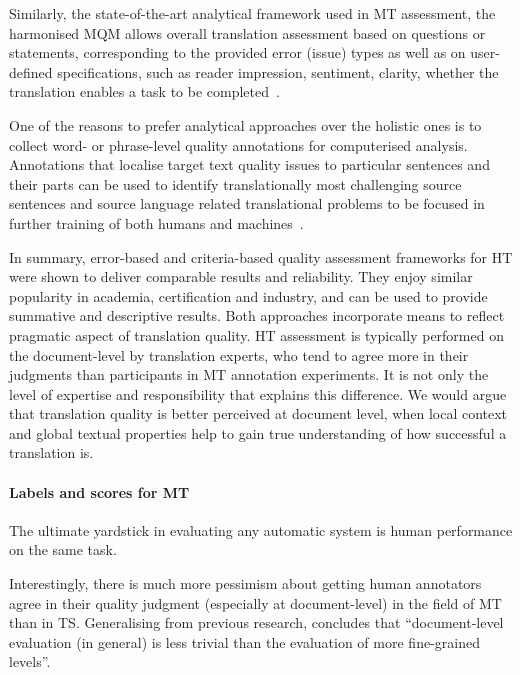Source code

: Similarly, the state-of-the-art analytical framework used in MT assessment, the harmonised \gls{MQM} allows overall translation assessment based on questions or statements, corresponding to the provided error (issue) types as well as on user-defined specifications, such as reader impression, sentiment, clarity, whether the translation enables a task to be completed~\cite{DQF-MQM2015}. 

One of the reasons to prefer analytical approaches over the holistic ones is to collect word- or phrase-level quality annotations for computerised analysis. Annotations that localise target text quality issues to particular sentences and their parts can be used to identify translationally most challenging source sentences and source language related translational problems to be focused in further training of both humans and machines~\cite{Popovic2017, Kunilovskaya2022err}.

In summary, error-based and criteria-based quality assessment frameworks for HT were shown to deliver comparable results and reliability. They enjoy similar popularity in academia, certification and industry, and can be used to provide summative and descriptive results. Both approaches incorporate means to reflect pragmatic aspect of translation quality. HT assessment is typically performed on the document-level by translation experts, who tend to agree more in their judgments than participants in MT annotation experiments. It is not only the level of expertise and responsibility that explains this difference. We would argue that translation quality is better perceived at document level, when local context and global textual properties help to gain true understanding of how successful a translation is.

\paragraph{Labels and scores for MT} The ultimate yardstick in evaluating any automatic system is human performance on the same task.

Interestingly, there is much more pessimism about getting human annotators agree in their quality judgment (especially at document-level) in the field of MT than in TS. Generalising from previous research, \citet[p.64]{Specia2018a} concludes that ``document-level evaluation (in general) is less trivial than the evaluation of more fine-grained levels''.
 
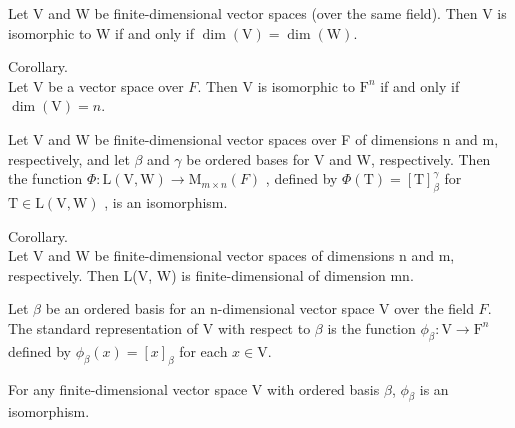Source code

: \begin{thm*}[2.19]$ $\\
Let V and W be finite-dimensional vector spaces (over the same field). Then V is isomorphic to W if and only if $\dim(\mathrm{V}) = \dim(\mathrm{W})$.

\end{thm*}

Corollary.$ $\\
Let V be a vector space over $F$. Then V is isomorphic to $\mathrm{F}^n$
if and only if $\dim(\mathrm{V}) = n$.

\begin{thm*}[2.20]$ $\\
Let V and W be finite-dimensional vector spaces over F of dimensions n and m, respectively, and let $\beta$ and $\gamma$ be ordered bases for V and W, respectively. Then the function $\Phi:\mathrm{L}(\mathrm{V},\mathrm{W}) \rightarrow \mathrm{M}_{m \times n}(F)$ , defined by $\Phi(\mathrm{T}) = [\mathrm{T}]^\gamma_\beta$ for $\mathrm{T} \in \mathrm{L}(\mathrm{V},\mathrm{W})$ , is an isomorphism.
\end{thm*}

Corollary.$ $\\
Let V and W be finite-dimensional vector spaces of dimensions n and m, respectively. Then L(V, W) is finite-dimensional of dimension mn.

\begin{defn}$ $\\
Let $\beta$ be an ordered basis for an n-dimensional vector space V over the field $F$. The standard representation of V with respect to $\beta$ is the function $\phi_\beta:\mathrm{V} \rightarrow \mathrm{F}^n$ defined by $\phi_\beta(x)=[x]_\beta$ for each $x \in \mathrm{V}$.	
\end{defn}

\begin{thm*}[2.21]$ $\\
	For any finite-dimensional vector space V with ordered basis $\beta$, $\phi_\beta$ is an isomorphism.
\end{thm*}
















		

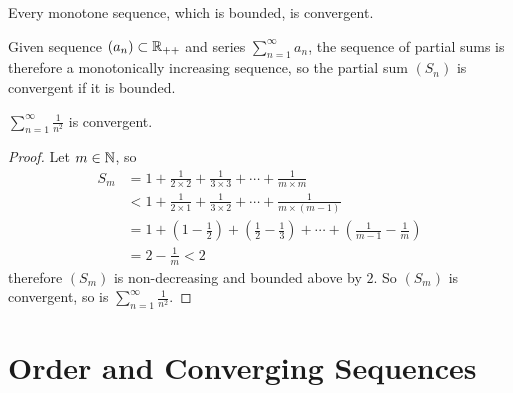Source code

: \documentclass[11pt]{article}
\newcommand{\ser}[2]{\sum_{{#2}=1}^\infty {#1}_{#2}}
\begin{document}
        \begin{theorem}
            Every monotone sequence, which is bounded, is convergent.
        \end{theorem}
        
        \begin{corollary}
            Given sequence $(a_n) \subset \mathbb{R}_{++}$ and series $\ser{a}{n}$, the sequence of partial sums is therefore a monotonically increasing sequence, so the partial sum $(S_n)$ is convergent if it is bounded.
        \end{corollary}
        
        \begin{example}
            $\sum_{n=1}^\infty \frac{1}{n^2}$ is convergent.
        \end{example}
        
        \begin{proof}
            Let $m \in \mathbb{N}$, so
            \begin{align}
                S_m &= 1 + \frac{1}{2\times 2} + \frac{1}{3 \times 3} + \cdots + \frac{1}{m \times m} \\
                &< 1 + \frac{1}{2\times 1} + \frac{1}{3\times 2} + \cdots + \frac{1}{m \times (m-1)} \\
                &= 1 + (1-\frac{1}{2}) + (\frac{1}{2} - \frac{1}{3}) + \cdots + (\frac{1}{m-1} - \frac{1}{m}) \\
                &= 2 - \frac{1}{m} < 2
            \end{align}
            therefore $(S_m)$ is non-decreasing and bounded above by $2$. So $(S_m)$ is convergent, so is  $\sum_{n=1}^\infty \frac{1}{n^2}$.
        \end{proof}
        
    \section{Order and Converging Sequences}
        \begin{proposition}
            
        \end{proposition}
\end{document}
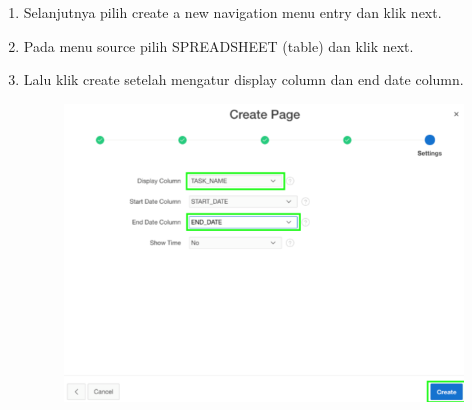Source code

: \begin{enumerate}
    \item{Selanjutnya pilih create a new navigation menu entry dan klik next.}
    \item{Pada menu source pilih SPREADSHEET (table) dan klik next.}
    \item{Lalu klik create setelah mengatur display column dan end date column.}
    
\begin{figure}[!htbp]
    \centering
    \includegraphics[scale=0.5]{section/gambar_bab2/kalender6.png}
    \label{penanda}
\end{figure}
\end{enumerate}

_ _ _

◆ **WORK ORDER**: Please restate the entries word for word, with all pictures left out.

◆ **RESPONSE AREA**:
Source code

: Similarly, the state-of-the-art analytical framework used in MT assessment, the harmonised \gls{MQM} allows overall translation assessment based on questions or statements, corresponding to the provided error (issue) types as well as on user-defined specifications, such as reader impression, sentiment, clarity, whether the translation enables a task to be completed~\cite{DQF-MQM2015}. 

One of the reasons to prefer analytical approaches over the holistic ones is to collect word- or phrase-level quality annotations for computerised analysis. Annotations that localise target text quality issues to particular sentences and their parts can be used to identify translationally most challenging source sentences and source language related translational problems to be focused in further training of both humans and machines~\cite{Popovic2017, Kunilovskaya2022err}.

In summary, error-based and criteria-based quality assessment frameworks for HT were shown to deliver comparable results and reliability. They enjoy similar popularity in academia, certification and industry, and can be used to provide summative and descriptive results. Both approaches incorporate means to reflect pragmatic aspect of translation quality. HT assessment is typically performed on the document-level by translation experts, who tend to agree more in their judgments than participants in MT annotation experiments. It is not only the level of expertise and responsibility that explains this difference. We would argue that translation quality is better perceived at document level, when local context and global textual properties help to gain true understanding of how successful a translation is.

\paragraph{Labels and scores for MT} The ultimate yardstick in evaluating any automatic system is human performance on the same task.

Interestingly, there is much more pessimism about getting human annotators agree in their quality judgment (especially at document-level) in the field of MT than in TS. Generalising from previous research, \citet[p.64]{Specia2018a} concludes that ``document-level evaluation (in general) is less trivial than the evaluation of more fine-grained levels''.
 
Source code

: \begin{thm*}[2.19]$ $\\
Let V and W be finite-dimensional vector spaces (over the same field). Then V is isomorphic to W if and only if $\dim(\mathrm{V}) = \dim(\mathrm{W})$.

\end{thm*}

Corollary.$ $\\
Let V be a vector space over $F$. Then V is isomorphic to $\mathrm{F}^n$
if and only if $\dim(\mathrm{V}) = n$.

\begin{thm*}[2.20]$ $\\
Let V and W be finite-dimensional vector spaces over F of dimensions n and m, respectively, and let $\beta$ and $\gamma$ be ordered bases for V and W, respectively. Then the function $\Phi:\mathrm{L}(\mathrm{V},\mathrm{W}) \rightarrow \mathrm{M}_{m \times n}(F)$ , defined by $\Phi(\mathrm{T}) = [\mathrm{T}]^\gamma_\beta$ for $\mathrm{T} \in \mathrm{L}(\mathrm{V},\mathrm{W})$ , is an isomorphism.
\end{thm*}

Corollary.$ $\\
Let V and W be finite-dimensional vector spaces of dimensions n and m, respectively. Then L(V, W) is finite-dimensional of dimension mn.

\begin{defn}$ $\\
Let $\beta$ be an ordered basis for an n-dimensional vector space V over the field $F$. The standard representation of V with respect to $\beta$ is the function $\phi_\beta:\mathrm{V} \rightarrow \mathrm{F}^n$ defined by $\phi_\beta(x)=[x]_\beta$ for each $x \in \mathrm{V}$.	
\end{defn}

\begin{thm*}[2.21]$ $\\
	For any finite-dimensional vector space V with ordered basis $\beta$, $\phi_\beta$ is an isomorphism.
\end{thm*}
















		

Source code

: \documentclass[11pt]{article}
\newcommand{\ser}[2]{\sum_{{#2}=1}^\infty {#1}_{#2}}
\begin{document}
        \begin{theorem}
            Every monotone sequence, which is bounded, is convergent.
        \end{theorem}
        
        \begin{corollary}
            Given sequence $(a_n) \subset \mathbb{R}_{++}$ and series $\ser{a}{n}$, the sequence of partial sums is therefore a monotonically increasing sequence, so the partial sum $(S_n)$ is convergent if it is bounded.
        \end{corollary}
        
        \begin{example}
            $\sum_{n=1}^\infty \frac{1}{n^2}$ is convergent.
        \end{example}
        
        \begin{proof}
            Let $m \in \mathbb{N}$, so
            \begin{align}
                S_m &= 1 + \frac{1}{2\times 2} + \frac{1}{3 \times 3} + \cdots + \frac{1}{m \times m} \\
                &< 1 + \frac{1}{2\times 1} + \frac{1}{3\times 2} + \cdots + \frac{1}{m \times (m-1)} \\
                &= 1 + (1-\frac{1}{2}) + (\frac{1}{2} - \frac{1}{3}) + \cdots + (\frac{1}{m-1} - \frac{1}{m}) \\
                &= 2 - \frac{1}{m} < 2
            \end{align}
            therefore $(S_m)$ is non-decreasing and bounded above by $2$. So $(S_m)$ is convergent, so is  $\sum_{n=1}^\infty \frac{1}{n^2}$.
        \end{proof}
        
    \section{Order and Converging Sequences}
        \begin{proposition}
            
        \end{proposition}
\end{document}
Source code

: \begin{enumerate}
    \item{Selanjutnya pilih create a new navigation menu entry dan klik next.}
    \item{Pada menu source pilih SPREADSHEET (table) dan klik next.}
    \item{Lalu klik create setelah mengatur display column dan end date column.}
    
\begin{figure}[!htbp]
    \centering
    \includegraphics[scale=0.5]{section/gambar_bab2/kalender6.png}
    \label{penanda}
\end{figure}
\end{enumerate}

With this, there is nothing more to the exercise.